## [WHAT YOU WILL DO]
Omit images. Retype all entries verbatim.

## [Document images with source code]
★ ★ ★ ★ ★ ★ ★

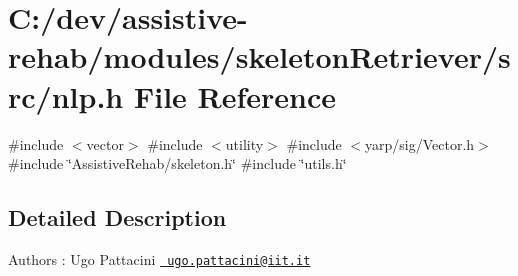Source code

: \section{C\+:/dev/assistive-\/rehab/modules/skeleton\+Retriever/src/nlp.h File Reference}
\label{nlp_8h}
{\ttfamily \#include $<$vector$>$}\newline
{\ttfamily \#include $<$utility$>$}\newline
{\ttfamily \#include $<$yarp/sig/\+Vector.\+h$>$}\newline
{\ttfamily \#include \char`\"{}Assistive\+Rehab/skeleton.\+h\char`\"{}}\newline
{\ttfamily \#include \char`\"{}utils.\+h\char`\"{}}\newline


\subsection{Detailed Description}
\begin{DoxyAuthor}{Authors}
\+: Ugo Pattacini \href{mailto:ugo.pattacini@iit.it}{\texttt{ ugo.\+pattacini@iit.\+it}} 
\end{DoxyAuthor}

★ ★ ★ ★ ★ ★ ★

## [SOLVED PROBLEM]
Source code

: \section{C\+:/dev/assistive-\/rehab/modules/skeleton\+Retriever/src/nlp.h File Reference}
\label{nlp_8h}
{\ttfamily \#include $<$vector$>$}\newline
{\ttfamily \#include $<$utility$>$}\newline
{\ttfamily \#include $<$yarp/sig/\+Vector.\+h$>$}\newline
{\ttfamily \#include \char`\"{}Assistive\+Rehab/skeleton.\+h\char`\"{}}\newline
{\ttfamily \#include \char`\"{}utils.\+h\char`\"{}}\newline


\subsection{Detailed Description}
\begin{DoxyAuthor}{Authors}
\+: Ugo Pattacini \href{mailto:ugo.pattacini@iit.it}{\texttt{ ugo.\+pattacini@iit.\+it}} 
\end{DoxyAuthor}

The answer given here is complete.